Characterising Your Beer: Know How To Describe It
INTERNATIONAL BITTERNESS UNITS
IBU indicates the hop bitterness in beer, on a scale of 0-100, though some beers may exceed this number. Although the industry standard applies across the board, the use of malt in a beer affects the bitterness tasted. Thus, a beer with a lower IBU score may taste more bitter than one with a higher score, but more malt.
The Standard Reference Method is used by brewers to specify beer colour, ranging from two for pilsners to over 40 for imperial stout. Beer colour can suggest the type of beer you’re drinking, as most lagers have straw or honey colours while ales are generally darker. The colour comes from the roasting of the malt, not colourants.

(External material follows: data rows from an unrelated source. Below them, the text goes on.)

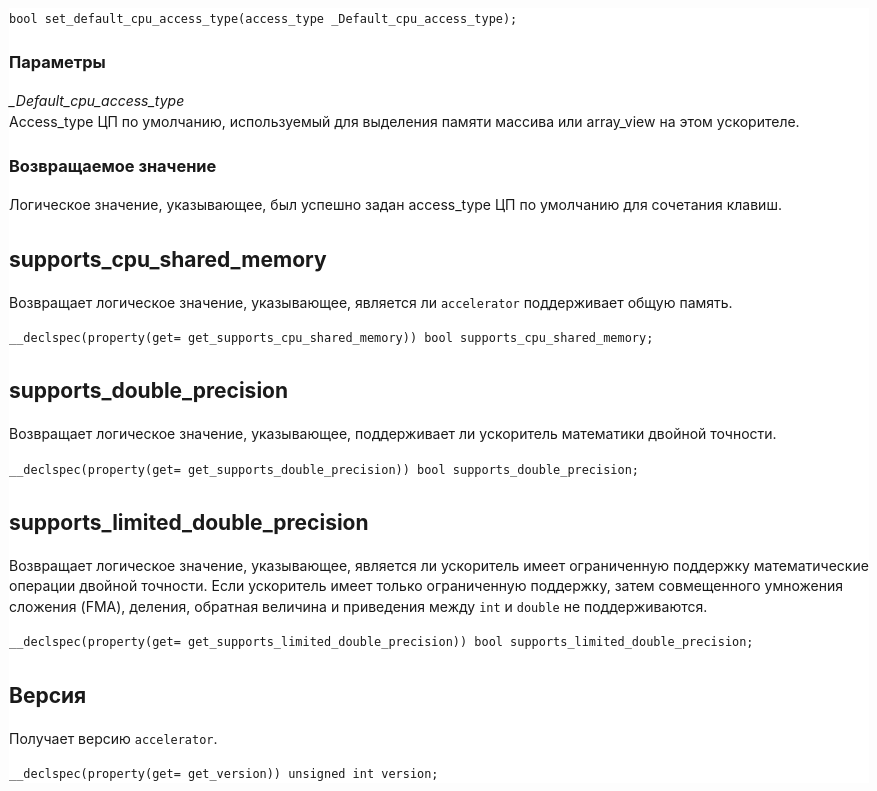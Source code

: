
```
bool set_default_cpu_access_type(access_type _Default_cpu_access_type);
```

### <a name="parameters"></a>Параметры

*_Default_cpu_access_type*<br/>
Access_type ЦП по умолчанию, используемый для выделения памяти массива или array_view на этом ускорителе.

### <a name="return-value"></a>Возвращаемое значение

Логическое значение, указывающее, был успешно задан access_type ЦП по умолчанию для сочетания клавиш.

##  <a name="supports_cpu_shared_memory"></a> supports_cpu_shared_memory

Возвращает логическое значение, указывающее, является ли `accelerator` поддерживает общую память.

```
__declspec(property(get= get_supports_cpu_shared_memory)) bool supports_cpu_shared_memory;
```

##  <a name="supports_double_precision"></a> supports_double_precision

Возвращает логическое значение, указывающее, поддерживает ли ускоритель математики двойной точности.

```
__declspec(property(get= get_supports_double_precision)) bool supports_double_precision;
```

##  <a name="supports_limited_double_precision"></a> supports_limited_double_precision

Возвращает логическое значение, указывающее, является ли ускоритель имеет ограниченную поддержку математические операции двойной точности. Если ускоритель имеет только ограниченную поддержку, затем совмещенного умножения сложения (FMA), деления, обратная величина и приведения между `int` и `double` не поддерживаются.

```
__declspec(property(get= get_supports_limited_double_precision)) bool supports_limited_double_precision;
```

##  <a name="version"></a> Версия

Получает версию `accelerator`.

```
__declspec(property(get= get_version)) unsigned int version;
```
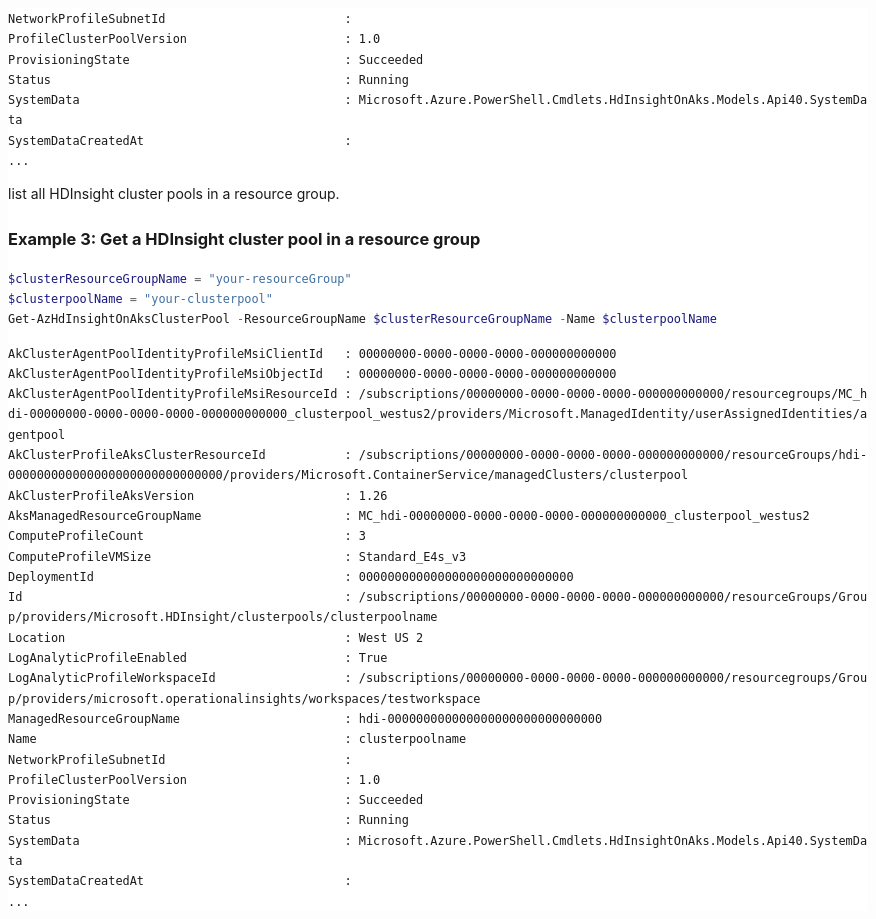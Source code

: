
 ```output
NetworkProfileSubnetId                         :
ProfileClusterPoolVersion                      : 1.0
ProvisioningState                              : Succeeded
Status                                         : Running
SystemData                                     : Microsoft.Azure.PowerShell.Cmdlets.HdInsightOnAks.Models.Api40.SystemData
SystemDataCreatedAt                            :
...
```

list all HDInsight cluster pools in a resource group.

### Example 3: Get a HDInsight cluster pool in a resource group
```powershell
$clusterResourceGroupName = "your-resourceGroup"
$clusterpoolName = "your-clusterpool"
Get-AzHdInsightOnAksClusterPool -ResourceGroupName $clusterResourceGroupName -Name $clusterpoolName
```

```output
AkClusterAgentPoolIdentityProfileMsiClientId   : 00000000-0000-0000-0000-000000000000
AkClusterAgentPoolIdentityProfileMsiObjectId   : 00000000-0000-0000-0000-000000000000
AkClusterAgentPoolIdentityProfileMsiResourceId : /subscriptions/00000000-0000-0000-0000-000000000000/resourcegroups/MC_hdi-00000000-0000-0000-0000-000000000000_clusterpool_westus2/providers/Microsoft.ManagedIdentity/userAssignedIdentities/agentpool
AkClusterProfileAksClusterResourceId           : /subscriptions/00000000-0000-0000-0000-000000000000/resourceGroups/hdi-000000000000000000000000000000/providers/Microsoft.ContainerService/managedClusters/clusterpool
AkClusterProfileAksVersion                     : 1.26
AksManagedResourceGroupName                    : MC_hdi-00000000-0000-0000-0000-000000000000_clusterpool_westus2
ComputeProfileCount                            : 3
ComputeProfileVMSize                           : Standard_E4s_v3
DeploymentId                                   : 000000000000000000000000000000
Id                                             : /subscriptions/00000000-0000-0000-0000-000000000000/resourceGroups/Group/providers/Microsoft.HDInsight/clusterpools/clusterpoolname
Location                                       : West US 2
LogAnalyticProfileEnabled                      : True
LogAnalyticProfileWorkspaceId                  : /subscriptions/00000000-0000-0000-0000-000000000000/resourcegroups/Group/providers/microsoft.operationalinsights/workspaces/testworkspace
ManagedResourceGroupName                       : hdi-000000000000000000000000000000
Name                                           : clusterpoolname
NetworkProfileSubnetId                         :
ProfileClusterPoolVersion                      : 1.0
ProvisioningState                              : Succeeded
Status                                         : Running
SystemData                                     : Microsoft.Azure.PowerShell.Cmdlets.HdInsightOnAks.Models.Api40.SystemData
SystemDataCreatedAt                            :
...
```
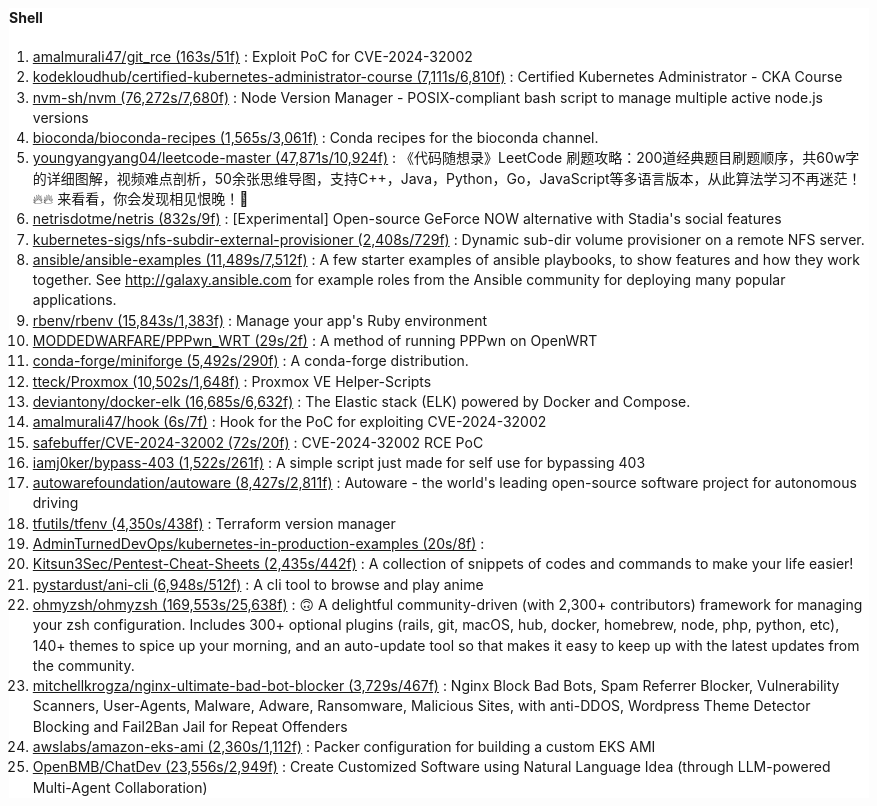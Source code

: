 #### Shell
1. [amalmurali47/git_rce (163s/51f)](https://github.com/amalmurali47/git_rce) : Exploit PoC for CVE-2024-32002
2. [kodekloudhub/certified-kubernetes-administrator-course (7,111s/6,810f)](https://github.com/kodekloudhub/certified-kubernetes-administrator-course) : Certified Kubernetes Administrator - CKA Course
3. [nvm-sh/nvm (76,272s/7,680f)](https://github.com/nvm-sh/nvm) : Node Version Manager - POSIX-compliant bash script to manage multiple active node.js versions
4. [bioconda/bioconda-recipes (1,565s/3,061f)](https://github.com/bioconda/bioconda-recipes) : Conda recipes for the bioconda channel.
5. [youngyangyang04/leetcode-master (47,871s/10,924f)](https://github.com/youngyangyang04/leetcode-master) : 《代码随想录》LeetCode 刷题攻略：200道经典题目刷题顺序，共60w字的详细图解，视频难点剖析，50余张思维导图，支持C++，Java，Python，Go，JavaScript等多语言版本，从此算法学习不再迷茫！🔥🔥 来看看，你会发现相见恨晚！🚀
6. [netrisdotme/netris (832s/9f)](https://github.com/netrisdotme/netris) : [Experimental] Open-source GeForce NOW alternative with Stadia's social features
7. [kubernetes-sigs/nfs-subdir-external-provisioner (2,408s/729f)](https://github.com/kubernetes-sigs/nfs-subdir-external-provisioner) : Dynamic sub-dir volume provisioner on a remote NFS server.
8. [ansible/ansible-examples (11,489s/7,512f)](https://github.com/ansible/ansible-examples) : A few starter examples of ansible playbooks, to show features and how they work together. See http://galaxy.ansible.com for example roles from the Ansible community for deploying many popular applications.
9. [rbenv/rbenv (15,843s/1,383f)](https://github.com/rbenv/rbenv) : Manage your app's Ruby environment
10. [MODDEDWARFARE/PPPwn_WRT (29s/2f)](https://github.com/MODDEDWARFARE/PPPwn_WRT) : A method of running PPPwn on OpenWRT
11. [conda-forge/miniforge (5,492s/290f)](https://github.com/conda-forge/miniforge) : A conda-forge distribution.
12. [tteck/Proxmox (10,502s/1,648f)](https://github.com/tteck/Proxmox) : Proxmox VE Helper-Scripts
13. [deviantony/docker-elk (16,685s/6,632f)](https://github.com/deviantony/docker-elk) : The Elastic stack (ELK) powered by Docker and Compose.
14. [amalmurali47/hook (6s/7f)](https://github.com/amalmurali47/hook) : Hook for the PoC for exploiting CVE-2024-32002
15. [safebuffer/CVE-2024-32002 (72s/20f)](https://github.com/safebuffer/CVE-2024-32002) : CVE-2024-32002 RCE PoC
16. [iamj0ker/bypass-403 (1,522s/261f)](https://github.com/iamj0ker/bypass-403) : A simple script just made for self use for bypassing 403
17. [autowarefoundation/autoware (8,427s/2,811f)](https://github.com/autowarefoundation/autoware) : Autoware - the world's leading open-source software project for autonomous driving
18. [tfutils/tfenv (4,350s/438f)](https://github.com/tfutils/tfenv) : Terraform version manager
19. [AdminTurnedDevOps/kubernetes-in-production-examples (20s/8f)](https://github.com/AdminTurnedDevOps/kubernetes-in-production-examples) : 
20. [Kitsun3Sec/Pentest-Cheat-Sheets (2,435s/442f)](https://github.com/Kitsun3Sec/Pentest-Cheat-Sheets) : A collection of snippets of codes and commands to make your life easier!
21. [pystardust/ani-cli (6,948s/512f)](https://github.com/pystardust/ani-cli) : A cli tool to browse and play anime
22. [ohmyzsh/ohmyzsh (169,553s/25,638f)](https://github.com/ohmyzsh/ohmyzsh) : 🙃 A delightful community-driven (with 2,300+ contributors) framework for managing your zsh configuration. Includes 300+ optional plugins (rails, git, macOS, hub, docker, homebrew, node, php, python, etc), 140+ themes to spice up your morning, and an auto-update tool so that makes it easy to keep up with the latest updates from the community.
23. [mitchellkrogza/nginx-ultimate-bad-bot-blocker (3,729s/467f)](https://github.com/mitchellkrogza/nginx-ultimate-bad-bot-blocker) : Nginx Block Bad Bots, Spam Referrer Blocker, Vulnerability Scanners, User-Agents, Malware, Adware, Ransomware, Malicious Sites, with anti-DDOS, Wordpress Theme Detector Blocking and Fail2Ban Jail for Repeat Offenders
24. [awslabs/amazon-eks-ami (2,360s/1,112f)](https://github.com/awslabs/amazon-eks-ami) : Packer configuration for building a custom EKS AMI
25. [OpenBMB/ChatDev (23,556s/2,949f)](https://github.com/OpenBMB/ChatDev) : Create Customized Software using Natural Language Idea (through LLM-powered Multi-Agent Collaboration)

Gravity refers to the density of beer versus water. It’s dependent on the amount of sugar in the wort, and indicates alcohol content. The original gravity refers to the value before fermentation, while the final gravity is its value after. The difference between the two is known as attenuation, and beer gravities tend to increase postfermenting.
Malt aromas, depending on its source and the preparation process, can range from burnt, charred coffee to honey and fruit. It’s made from barley or wheat, and generally used to counter the hop bitterness in beer. The roasting process used in stouts such as Guinness gives the beer a caramelised bittersweet taste.